Illustration by Kate Prior
International Women’s Day (IWD) celebrates the social, economic, cultural and political achievements of women. Run annually on March 8, the day also marks a call to action to get to gender parity. IWD provides an important moment to showcase commitment to women’s equality, launch new initiatives and action, celebrate women’s achievements, raise awareness, highlight gender parity gains and more.
The day is celebrated and supported globally by industry, governments, educational institutions, community groups, professional associations, women’s networks, charities and non-profit bodies, the media and more.
Collectively every person and all groups can make a difference within their sphere of influence by taking concrete action to help drive gender parity. From small powerful grassroots gatherings to largescale conference and event audiences – International Women’s Day Day is celebrated everywhere. It’s a big day for inspiration and change.
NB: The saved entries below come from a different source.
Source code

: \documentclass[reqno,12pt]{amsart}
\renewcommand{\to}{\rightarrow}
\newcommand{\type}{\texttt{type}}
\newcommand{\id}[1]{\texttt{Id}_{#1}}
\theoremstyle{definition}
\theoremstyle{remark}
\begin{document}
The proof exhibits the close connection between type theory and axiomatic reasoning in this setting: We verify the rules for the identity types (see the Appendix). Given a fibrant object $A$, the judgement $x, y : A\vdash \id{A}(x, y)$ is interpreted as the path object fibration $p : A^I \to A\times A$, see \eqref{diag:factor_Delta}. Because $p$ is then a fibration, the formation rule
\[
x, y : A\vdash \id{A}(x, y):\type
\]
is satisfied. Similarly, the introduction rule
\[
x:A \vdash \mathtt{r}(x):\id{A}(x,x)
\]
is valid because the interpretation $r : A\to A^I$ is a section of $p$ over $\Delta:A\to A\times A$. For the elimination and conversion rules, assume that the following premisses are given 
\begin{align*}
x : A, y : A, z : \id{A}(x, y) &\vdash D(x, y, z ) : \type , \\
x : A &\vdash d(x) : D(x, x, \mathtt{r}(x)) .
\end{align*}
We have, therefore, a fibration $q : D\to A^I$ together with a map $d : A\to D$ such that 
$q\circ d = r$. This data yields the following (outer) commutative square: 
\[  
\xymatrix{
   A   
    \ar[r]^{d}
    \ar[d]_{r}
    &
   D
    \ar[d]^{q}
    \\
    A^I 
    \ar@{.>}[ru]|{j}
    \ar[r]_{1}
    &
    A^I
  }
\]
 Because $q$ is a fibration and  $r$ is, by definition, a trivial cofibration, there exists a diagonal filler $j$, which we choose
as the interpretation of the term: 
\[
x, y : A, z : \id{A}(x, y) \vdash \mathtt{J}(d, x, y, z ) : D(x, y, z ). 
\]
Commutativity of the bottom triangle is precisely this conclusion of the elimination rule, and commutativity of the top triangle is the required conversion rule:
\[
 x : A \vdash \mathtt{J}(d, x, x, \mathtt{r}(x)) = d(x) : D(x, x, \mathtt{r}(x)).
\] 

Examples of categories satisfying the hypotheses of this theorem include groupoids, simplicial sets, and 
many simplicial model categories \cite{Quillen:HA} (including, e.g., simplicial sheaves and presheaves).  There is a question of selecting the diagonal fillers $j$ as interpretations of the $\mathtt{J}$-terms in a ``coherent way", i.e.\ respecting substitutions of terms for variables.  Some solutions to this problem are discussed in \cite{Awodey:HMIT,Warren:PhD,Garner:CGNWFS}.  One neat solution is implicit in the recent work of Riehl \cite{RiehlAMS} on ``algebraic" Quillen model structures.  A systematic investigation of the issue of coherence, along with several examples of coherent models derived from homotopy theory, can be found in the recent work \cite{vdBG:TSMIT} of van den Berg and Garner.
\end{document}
#PressforProgress campaign on IWD and beyond
This year’s theme is Press for Progress. One of the most powerful ways you can influence how quickly gender parity is achieved is through championing your own #PressforProgress campaign within your own community, network, organisation or group. Each year an annual IWD campaign theme is kicked off on March 8, with its focus and activity supported by groups all year long. The IWD campaign theme unifies direction and galvanises activity to provide a meaningful framework for connected action throughout the year.
Use IWD as an important opportunity to:
- Celebrate the social, economic, cultural and political achievements of women because visibility and awareness help drive positive change for women.
- Declare actions you’ll take as an individual to help progress the gender agenda because purposeful action can accelerate gender parity across the world. Use hash tags #IWD2018 and #PressForProgress
- Show solidarity and support for women by wearing a red arm band on March 8
- Self-care as a woman in the world is a movement against sexist expectations. As Audre Lord once said, “Caring for myself is not self-indulgence, it is self-preservation, and that is an act of political warfare.”